Only the lines from the start of the data through the one containing "- 4、SSL 安全加密隧道协商完成" belong in your answer; return them exactly.

» RECORDS PROVIDED:
--------------------------------------------------

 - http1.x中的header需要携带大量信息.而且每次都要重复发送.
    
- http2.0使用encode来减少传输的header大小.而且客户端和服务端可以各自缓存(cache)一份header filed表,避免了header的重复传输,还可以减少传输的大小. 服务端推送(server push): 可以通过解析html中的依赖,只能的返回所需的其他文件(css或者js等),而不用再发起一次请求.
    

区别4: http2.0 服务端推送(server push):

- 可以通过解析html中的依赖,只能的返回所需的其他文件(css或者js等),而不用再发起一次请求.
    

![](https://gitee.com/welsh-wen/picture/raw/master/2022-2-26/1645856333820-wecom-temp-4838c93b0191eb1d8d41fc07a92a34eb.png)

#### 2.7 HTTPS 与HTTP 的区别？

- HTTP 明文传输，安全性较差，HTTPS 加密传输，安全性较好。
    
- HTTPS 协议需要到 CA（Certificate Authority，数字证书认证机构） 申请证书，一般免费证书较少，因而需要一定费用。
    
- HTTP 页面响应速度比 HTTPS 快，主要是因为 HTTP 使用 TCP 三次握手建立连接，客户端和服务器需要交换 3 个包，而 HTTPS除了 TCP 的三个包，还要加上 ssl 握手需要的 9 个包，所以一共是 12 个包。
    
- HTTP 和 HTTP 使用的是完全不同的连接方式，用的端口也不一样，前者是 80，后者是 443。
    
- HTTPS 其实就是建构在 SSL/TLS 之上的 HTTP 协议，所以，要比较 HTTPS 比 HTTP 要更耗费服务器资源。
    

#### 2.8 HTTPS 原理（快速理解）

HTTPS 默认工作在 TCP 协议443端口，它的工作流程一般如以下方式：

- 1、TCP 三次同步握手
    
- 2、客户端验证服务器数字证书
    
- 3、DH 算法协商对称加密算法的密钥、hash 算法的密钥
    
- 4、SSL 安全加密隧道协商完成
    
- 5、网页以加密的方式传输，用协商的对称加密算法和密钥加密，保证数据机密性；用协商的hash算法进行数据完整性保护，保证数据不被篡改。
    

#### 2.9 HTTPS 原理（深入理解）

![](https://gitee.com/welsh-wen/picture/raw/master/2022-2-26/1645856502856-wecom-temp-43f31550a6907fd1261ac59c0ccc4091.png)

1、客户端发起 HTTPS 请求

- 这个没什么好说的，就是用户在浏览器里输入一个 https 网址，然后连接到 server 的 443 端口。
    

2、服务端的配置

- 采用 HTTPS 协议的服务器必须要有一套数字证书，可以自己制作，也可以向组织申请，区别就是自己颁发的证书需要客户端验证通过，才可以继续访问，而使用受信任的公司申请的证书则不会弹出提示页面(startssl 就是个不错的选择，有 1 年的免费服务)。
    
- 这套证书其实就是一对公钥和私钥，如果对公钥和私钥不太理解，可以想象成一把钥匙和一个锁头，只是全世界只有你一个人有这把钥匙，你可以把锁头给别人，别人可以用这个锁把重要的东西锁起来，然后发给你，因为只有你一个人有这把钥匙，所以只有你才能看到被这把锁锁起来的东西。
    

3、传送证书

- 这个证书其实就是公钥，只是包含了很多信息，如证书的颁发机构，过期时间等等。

--------------------------------------------------

» OUTPUT:
 - http1.x中的header需要携带大量信息.而且每次都要重复发送.
    
- http2.0使用encode来减少传输的header大小.而且客户端和服务端可以各自缓存(cache)一份header filed表,避免了header的重复传输,还可以减少传输的大小. 服务端推送(server push): 可以通过解析html中的依赖,只能的返回所需的其他文件(css或者js等),而不用再发起一次请求.
    

区别4: http2.0 服务端推送(server push):

- 可以通过解析html中的依赖,只能的返回所需的其他文件(css或者js等),而不用再发起一次请求.
    

![](https://gitee.com/welsh-wen/picture/raw/master/2022-2-26/1645856333820-wecom-temp-4838c93b0191eb1d8d41fc07a92a34eb.png)

#### 2.7 HTTPS 与HTTP 的区别？

- HTTP 明文传输，安全性较差，HTTPS 加密传输，安全性较好。
    
- HTTPS 协议需要到 CA（Certificate Authority，数字证书认证机构） 申请证书，一般免费证书较少，因而需要一定费用。
    
- HTTP 页面响应速度比 HTTPS 快，主要是因为 HTTP 使用 TCP 三次握手建立连接，客户端和服务器需要交换 3 个包，而 HTTPS除了 TCP 的三个包，还要加上 ssl 握手需要的 9 个包，所以一共是 12 个包。
    
- HTTP 和 HTTP 使用的是完全不同的连接方式，用的端口也不一样，前者是 80，后者是 443。
    
- HTTPS 其实就是建构在 SSL/TLS 之上的 HTTP 协议，所以，要比较 HTTPS 比 HTTP 要更耗费服务器资源。
    

#### 2.8 HTTPS 原理（快速理解）

HTTPS 默认工作在 TCP 协议443端口，它的工作流程一般如以下方式：

- 1、TCP 三次同步握手
    
- 2、客户端验证服务器数字证书
    
- 3、DH 算法协商对称加密算法的密钥、hash 算法的密钥
    
- 4、SSL 安全加密隧道协商完成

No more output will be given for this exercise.